12. The distributor according to claim 11 , wherein the fourth fan-shaped driving portion comprises a first fan-shaped sub-portion and a second fan-shaped sub-portion that are spaced apart along the fourth axis, each of the main joining conductors comprises a third joining conductor and a fourth joining conductor, the first fan-shaped sub-portion is configured to exert a push on the third joining conductor and release the push on the third joining conductor, the second fan-shaped sub-portion is configured to exert a push on the fourth joining conductor and release the push on the fourth joining conductor, the third joining conductor is connected to the input terminal of the fourth contactor, the third joining conductor is electrically connected to the output terminal of the fourth contactor, the fourth joining conductor is connected to the input terminal of the fifth contactor, and the fourth joining conductor is electrically connected to the output terminal of the fifth contactor, wherein the third joining conductor is disposed opposite to the output terminal of the fourth contactor, and the fourth joining conductor is disposed opposite to the output terminal of the fifth contactor.
13. The distributor according to claim 12 , wherein the first fan-shaped sub-portion and the second fan-shaped sub-portion are disposed facing each other along the fourth axis and rotate around the fourth axis, and in a rotation process, the first fan-shaped sub-portion and the second fan-shaped sub-portion exert pushes respectively on the third joining conductor and the fourth joining conductor and release the push on the third joining conductor and the fourth joining conductor.
14. The distributor according to claim 12 , wherein the driving mechanism further comprises a second power source and a second transmission rod, wherein the second power source is connected to an end portion of the second transmission rod and is configured to drive the second transmission rod to rotate, the first fan-shaped sub-portion and the second fan-shaped sub-portion are disposed on the second transmission rod, the first fan-shaped sub-portion and the second fan-shaped sub-portion rotate around the fourth axis, and the fourth axis coincides with an axis of the second transmission rod.
15. The distributor according to claim 1 , further comprising a third inner shell and a fourth inner shell disposed in the outer housing, the fourth contactor being disposed in the third inner shell, the fifth contactor being disposed in the fourth inner shell, an input terminal and an output terminal of the fourth contactor being disposed on the third inner shell, and an input terminal and an output terminal of the fifth contactor being disposed on the fourth inner shell.
16. The distributor according to claim 15 , wherein
the fourth contactor or the fifth contactor comprises a second transmission assembly, a main joining conductor, and a third driving coil, wherein the main joining conductor is connected to a corresponding input terminal of the fourth contactor or the fifth contactor;
the second transmission assembly comprises a second micro switch, a second transmission gear, and a second driven member, wherein the second micro switch and the second transmission gear are in meshed transmission, the second transmission gear and the second driven member are in meshed transmission, and the second driven member is connected to the main joining conductor; and the third driving coil is configured to drive the second micro switch to move by generating a magnetic force after being energized; and
the second transmission assembly is configured to drive the second driven member to move through the second transmission gear when the second micro switch moves, to connect the main joining conductor to a corresponding output terminal of the fourth contactor or the fifth contactor.

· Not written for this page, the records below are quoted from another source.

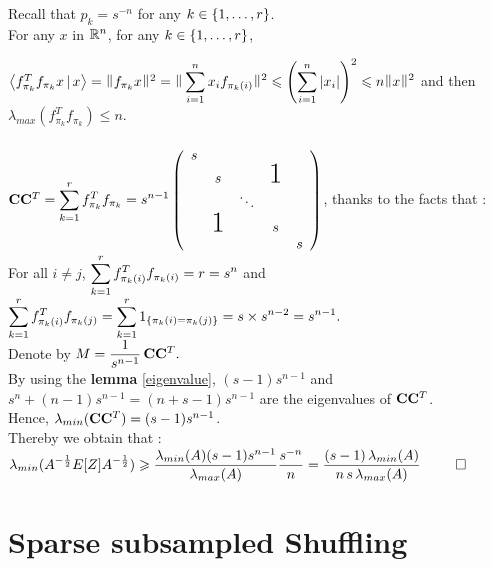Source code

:Recall that $p_{k} = s^{-n}$ for any $k\in \left\{1,\dots,r\right\}$.\\

For any $x$ in ${\mathbb R}^{n}$, for any $k\in \left\{1,\dots,r\right\}$,

$\scal{f_{\pi_{k}}^{T} f_{\pi_{k}} x }{x} = \norm{ f_{\pi_{k}}x }^{2} = \norm{\dsp\sum_{i=1}^{n} x_{i}f_{\pi_{k}(i)} }^{2} \leq \pare{\dsp\sum_{i=1}^{n} \abs{x_{i}}}^{2} \leq n\norm{x}^{2}$
 and then $\lambda_{max}( f_{\pi_{k}}^{T} f_{\pi_{k}}  ) \leq n$.\\\\
 
 
 
$\bold{C} \bold{C}^{T}= \dsp\sum\limits_{k=1}^{r} f_{\pi_{k}}^{T} f_{\pi_{k}} = s^{n-1}
    \left(
    \begin{array}{ccccc}
    s                                    \\
      & s             &   & \text{\huge1}\\
      &               & \ddots               \\
      & \text{\huge1} &   & s            \\
      &               &   &   & s
    \end{array}
    \right)$, thanks to the facts that :\\ For all $i\neq j$, $\displaystyle\sum\limits_{k=1}^{r} f_{\pi_{k}(i)}^{T} f_{\pi_{k}(i)} = r = s^{n}$ and $\displaystyle\sum\limits_{k=1}^{r} f_{\pi_{k}(i)}^{T} f_{\pi_{k}(j)} = \displaystyle\sum\limits_{k=1}^{r} 1_{\left\{\pi_{k}(i) = \pi_{k}(j)\right\}} = s \times s^{n-2} = s^{n-1}.$\\
Denote by $\displaystyle M = \frac{1}{s^{n-1}}\, \bold{C} \bold{C}^{T}.$\\

By using the \textbf{lemma} \ref{eigenvalue}, $(s-1)s^{n-1}$ and $s^{n} + (n-1)s^{n-1} = (n+s-1)s^{n-1}$ are the eigenvalues of $\bold{C} \bold{C}^{T}$.\\
Hence, $\lambda_{min}(\bold{C} \bold{C}^{T}) = (s-1)s^{n-1}$.\\

Thereby we obtain that :\\ 


$\displaystyle \lambda_{min}(A^{-\frac12}E[Z]A^{-\frac12} )  \geqslant  \frac{\lambda_{min}(A) (s-1)s^{n-1}}{ \lambda_{max}(A)}  \frac{s^{-n}}{n} =  \frac{(s-1)\,\lambda_{min}(A)}{n \, s \,\lambda_{max}(A)} $ $\qed$


\section{Sparse subsampled Shuffling}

17. The distributor according to claim 16 , wherein
the second micro switch is configured to be rotatable around a fifth axis, the second transmission gear is configured to be rotatable around a sixth axis, and the fifth axis and the sixth axis are vertical axes;
the second micro switch comprises a second arc-shaped tooth portion rotating around the fifth axis, the second transmission gear comprises a third gear portion rotating around the sixth axis, and the second arc-shaped tooth portion and the third gear portion are in meshed transmission; and
the second transmission gear further comprises a fourth gear portion rotating around the sixth axis, the second driven member comprises a second rack portion, and the fourth gear portion and the second rack portion are in meshed transmission.

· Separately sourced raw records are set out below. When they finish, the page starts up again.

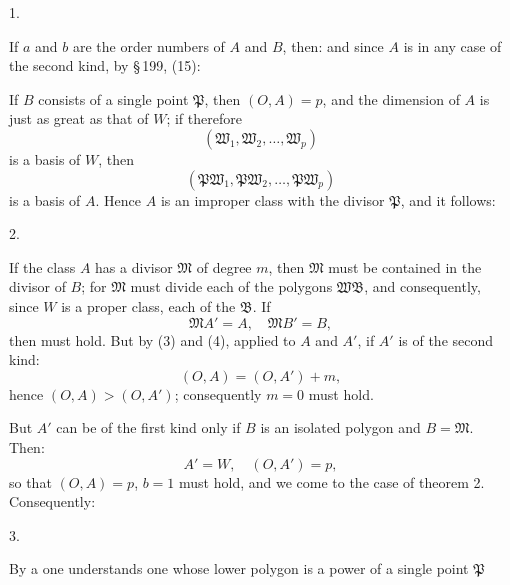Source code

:1. 

If $a$ and $b$ are the order numbers of $A$ and $B$, then:
and since $A$ is in any case of the second kind, by \S\,199, (15):

If $B$ consists of a single point $\mathfrak{P}$, then $(O, A) = p$,
and the dimension of $A$ is just as great as that of $W$; if therefore
\[
(\mathfrak{W}_1, \mathfrak{W}_2, \ldots, \mathfrak{W}_p)
\]
is a basis of $W$, then
\[
(\mathfrak{P} \mathfrak{W}_1, \mathfrak{P} \mathfrak{W}_2, \ldots, \mathfrak{P} \mathfrak{W}_p)
\]
is a basis of $A$. Hence $A$ is an improper class with
the divisor $\mathfrak{P}$, and it follows:

2. 

If the class $A$ has a divisor $\mathfrak{M}$ of degree $m$, then $\mathfrak{M}$ must
be contained in the divisor of $B$; for $\mathfrak{M}$ must divide each of the
polygons $\mathfrak{W}\mathfrak{B}$, and consequently, since $W$ is a proper class,
each of the $\mathfrak{B}$. If
\[
\mathfrak{M} A' = A, \quad \mathfrak{M} B' = B,
\]
then
must hold. But by (3) and (4), applied to $A$ and $A'$,
if $A'$ is of the second kind:
\[
(O, A) = (O, A') + m,
\]
hence $(O, A) > (O, A')$; consequently $m = 0$ must hold.

But $A'$ can be of the first kind only if
$B$ is an isolated polygon and $B = \mathfrak{M}$. Then:
\[
A' = W, \quad (O, A') = p,
\]
so that $(O, A) = p$, $b = 1$ must hold, and we come to the
case of theorem 2. Consequently:

3. 

By a  one understands
one whose lower polygon is a power of a single point $\mathfrak{P}$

18. The distributor according to claim 15 , wherein
the fourth contactor or the fifth contactor comprises a driving apparatus and a joining busbar, the joining busbar comprises a first conducting section and a second conducting section, the first conducting section and the second conducting section are connected and are rotatable relative to each other, the first conducting section is fixed on a corresponding input terminal of the fourth contactor or the fifth contactor, and the second conducting section is electrically connected to or disconnected from a corresponding output terminal of the fourth contactor or the fifth contactor; and
the driving apparatus is configured to drive the second conducting section to move toward or away from the output terminal; and
the input terminal and the output terminal are disposed opposite to the joining busbar in a third direction, at least one of the joining busbar, the input terminal, and the output terminal is disposed opposite to the driving apparatus in a fourth direction, and the third direction is orthogonal to the fourth direction.
19. The distributor according to claim 18 , wherein the driving apparatus comprises: a third micro switch and a fourth driving coil, wherein the third micro switch is disposed opposite to the fourth driving coil in the third direction, the third micro switch is configured to swing around a fixed axis under a magnetic force of the fourth driving coil, the third micro switch is configured to drive the second conducting section to move toward or away from the output terminal, the fourth driving coil is disposed opposite to the input terminal and the output terminal in the fourth direction, and the third micro switch is disposed opposite to the joining busbar in the fourth direction.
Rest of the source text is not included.